Il lavoro funziona così: servono macchine specializzate in particolari calcoli matematici e l’elettricità per alimentarle. Più sono le macchine, maggiore è il guadagno. Nella voce dei costi, naturalmente, c’è il prezzo delle apparecchiature e quello della corrente, nella voce dei ricavi il denaro creato.

Questo modello di business esiste già e si chiama “mining“: non produce nuovi euro o dollari, ma bitcoin.

Il mining è ormai da tempo nel mirino dell’informazione tradizionale per via del consumo energetico che comporta – all’incirca metà del sistema bancario globale – tuttavia questa critica non coglie il punto fondamentale della questione. 

Come detto, la bolletta dell’elettricità per il miner – così viene definito chi fa mining – non è un guadagno bensì un costo: più è bassa, maggiore è il profitto finale. Dunque, a meno di non voler perdere soldi, i miner sono incentivati a cercare fonti il più economiche possibili.

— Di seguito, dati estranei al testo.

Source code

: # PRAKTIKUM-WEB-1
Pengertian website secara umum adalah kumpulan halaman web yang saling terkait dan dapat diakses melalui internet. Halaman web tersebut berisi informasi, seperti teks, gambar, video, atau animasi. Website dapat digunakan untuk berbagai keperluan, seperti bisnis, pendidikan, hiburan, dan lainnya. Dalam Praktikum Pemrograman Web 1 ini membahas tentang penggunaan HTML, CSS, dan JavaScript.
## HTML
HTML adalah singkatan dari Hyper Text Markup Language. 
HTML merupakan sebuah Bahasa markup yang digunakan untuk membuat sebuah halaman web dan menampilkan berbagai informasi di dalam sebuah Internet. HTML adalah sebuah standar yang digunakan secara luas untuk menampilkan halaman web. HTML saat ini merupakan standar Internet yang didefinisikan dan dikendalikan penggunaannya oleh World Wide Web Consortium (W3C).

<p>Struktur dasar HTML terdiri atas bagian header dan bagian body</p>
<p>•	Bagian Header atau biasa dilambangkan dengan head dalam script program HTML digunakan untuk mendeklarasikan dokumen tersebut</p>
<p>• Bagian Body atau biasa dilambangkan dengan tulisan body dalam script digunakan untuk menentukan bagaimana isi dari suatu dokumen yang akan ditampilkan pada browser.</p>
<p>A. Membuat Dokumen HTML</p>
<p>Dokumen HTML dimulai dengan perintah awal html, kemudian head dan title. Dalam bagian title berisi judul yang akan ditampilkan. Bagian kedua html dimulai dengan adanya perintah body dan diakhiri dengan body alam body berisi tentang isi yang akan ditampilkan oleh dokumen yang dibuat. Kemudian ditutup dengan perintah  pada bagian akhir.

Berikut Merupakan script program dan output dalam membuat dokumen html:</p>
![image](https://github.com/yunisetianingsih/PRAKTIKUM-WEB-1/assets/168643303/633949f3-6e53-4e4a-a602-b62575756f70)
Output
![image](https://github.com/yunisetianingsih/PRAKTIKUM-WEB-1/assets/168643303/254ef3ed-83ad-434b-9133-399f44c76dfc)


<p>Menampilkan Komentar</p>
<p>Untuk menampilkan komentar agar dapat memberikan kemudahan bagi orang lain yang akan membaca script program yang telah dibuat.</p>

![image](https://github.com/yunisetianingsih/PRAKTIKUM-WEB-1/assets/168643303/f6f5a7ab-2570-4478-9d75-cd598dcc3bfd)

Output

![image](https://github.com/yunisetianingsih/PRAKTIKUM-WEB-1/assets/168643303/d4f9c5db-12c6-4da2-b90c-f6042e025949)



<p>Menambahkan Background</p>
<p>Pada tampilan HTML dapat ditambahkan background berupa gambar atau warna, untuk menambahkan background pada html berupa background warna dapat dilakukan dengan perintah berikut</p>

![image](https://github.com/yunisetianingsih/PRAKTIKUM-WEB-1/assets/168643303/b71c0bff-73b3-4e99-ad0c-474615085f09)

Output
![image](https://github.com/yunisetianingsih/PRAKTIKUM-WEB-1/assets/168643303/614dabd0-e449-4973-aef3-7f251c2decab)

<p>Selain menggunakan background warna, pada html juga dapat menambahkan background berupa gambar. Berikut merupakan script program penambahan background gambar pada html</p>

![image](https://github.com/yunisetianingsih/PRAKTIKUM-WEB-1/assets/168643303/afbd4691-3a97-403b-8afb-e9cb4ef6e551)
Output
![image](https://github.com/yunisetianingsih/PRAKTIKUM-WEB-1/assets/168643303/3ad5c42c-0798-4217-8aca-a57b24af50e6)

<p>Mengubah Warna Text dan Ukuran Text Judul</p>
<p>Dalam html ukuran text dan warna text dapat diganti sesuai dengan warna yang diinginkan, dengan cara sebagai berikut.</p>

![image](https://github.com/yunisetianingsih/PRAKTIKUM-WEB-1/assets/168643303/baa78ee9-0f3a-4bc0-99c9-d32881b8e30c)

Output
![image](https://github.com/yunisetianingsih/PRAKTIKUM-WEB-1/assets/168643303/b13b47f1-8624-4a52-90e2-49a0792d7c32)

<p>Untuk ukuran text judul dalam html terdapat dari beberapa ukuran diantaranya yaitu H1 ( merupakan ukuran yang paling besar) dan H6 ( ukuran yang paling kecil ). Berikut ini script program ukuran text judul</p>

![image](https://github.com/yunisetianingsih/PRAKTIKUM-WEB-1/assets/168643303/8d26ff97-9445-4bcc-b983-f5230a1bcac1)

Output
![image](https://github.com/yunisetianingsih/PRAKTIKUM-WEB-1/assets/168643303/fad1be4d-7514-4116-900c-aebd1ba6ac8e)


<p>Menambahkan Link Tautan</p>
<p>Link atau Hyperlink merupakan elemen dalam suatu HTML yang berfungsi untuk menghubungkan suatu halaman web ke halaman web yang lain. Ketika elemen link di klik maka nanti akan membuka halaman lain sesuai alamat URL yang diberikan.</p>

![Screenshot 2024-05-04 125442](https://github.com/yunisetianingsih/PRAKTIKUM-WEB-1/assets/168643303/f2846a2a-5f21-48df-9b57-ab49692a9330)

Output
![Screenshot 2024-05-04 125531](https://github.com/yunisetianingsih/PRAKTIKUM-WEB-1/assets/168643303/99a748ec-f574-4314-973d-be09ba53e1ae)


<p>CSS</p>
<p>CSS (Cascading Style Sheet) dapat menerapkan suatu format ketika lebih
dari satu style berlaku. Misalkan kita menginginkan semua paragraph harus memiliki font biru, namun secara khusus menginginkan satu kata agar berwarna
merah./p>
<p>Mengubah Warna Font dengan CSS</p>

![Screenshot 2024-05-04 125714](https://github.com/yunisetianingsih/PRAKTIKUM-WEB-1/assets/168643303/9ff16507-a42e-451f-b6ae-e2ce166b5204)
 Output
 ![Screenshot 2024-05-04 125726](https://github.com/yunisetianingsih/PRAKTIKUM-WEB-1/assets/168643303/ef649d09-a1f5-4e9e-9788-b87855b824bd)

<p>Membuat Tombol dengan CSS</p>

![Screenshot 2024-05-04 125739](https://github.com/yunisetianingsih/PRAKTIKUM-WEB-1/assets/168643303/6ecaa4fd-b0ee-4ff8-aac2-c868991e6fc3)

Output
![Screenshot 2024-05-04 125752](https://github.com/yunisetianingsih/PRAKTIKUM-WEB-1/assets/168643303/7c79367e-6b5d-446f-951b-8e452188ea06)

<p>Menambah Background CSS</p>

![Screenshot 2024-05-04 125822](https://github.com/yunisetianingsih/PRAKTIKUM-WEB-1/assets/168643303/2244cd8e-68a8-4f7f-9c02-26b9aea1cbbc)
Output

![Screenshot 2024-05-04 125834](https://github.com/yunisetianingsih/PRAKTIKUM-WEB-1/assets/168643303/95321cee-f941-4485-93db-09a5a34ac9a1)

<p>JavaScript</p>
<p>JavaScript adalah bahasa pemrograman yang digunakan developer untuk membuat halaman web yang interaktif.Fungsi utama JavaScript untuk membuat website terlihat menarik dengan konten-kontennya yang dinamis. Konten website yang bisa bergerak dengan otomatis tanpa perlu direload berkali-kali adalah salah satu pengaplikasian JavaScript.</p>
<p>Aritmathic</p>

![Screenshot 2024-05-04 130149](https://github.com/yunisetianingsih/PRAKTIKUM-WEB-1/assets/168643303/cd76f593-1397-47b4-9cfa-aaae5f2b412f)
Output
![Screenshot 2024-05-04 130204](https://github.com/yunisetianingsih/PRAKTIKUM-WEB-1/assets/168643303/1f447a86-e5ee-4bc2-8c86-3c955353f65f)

Le fonti rinnovabili ad oggi costano meno di quelle inquinanti e in prospettiva la discrepanza di prezzo sarà sempre maggiore. Chi intraprende l’attività di mining, dunque, ha tutto l’interesse nell’investire in impianti green che in futuro costeranno ancora meno. E’ per questo che il mining di Bitcoin, molto più di altri settori, potrà diventare uno dei più grandi traini per la transizione energetica globale.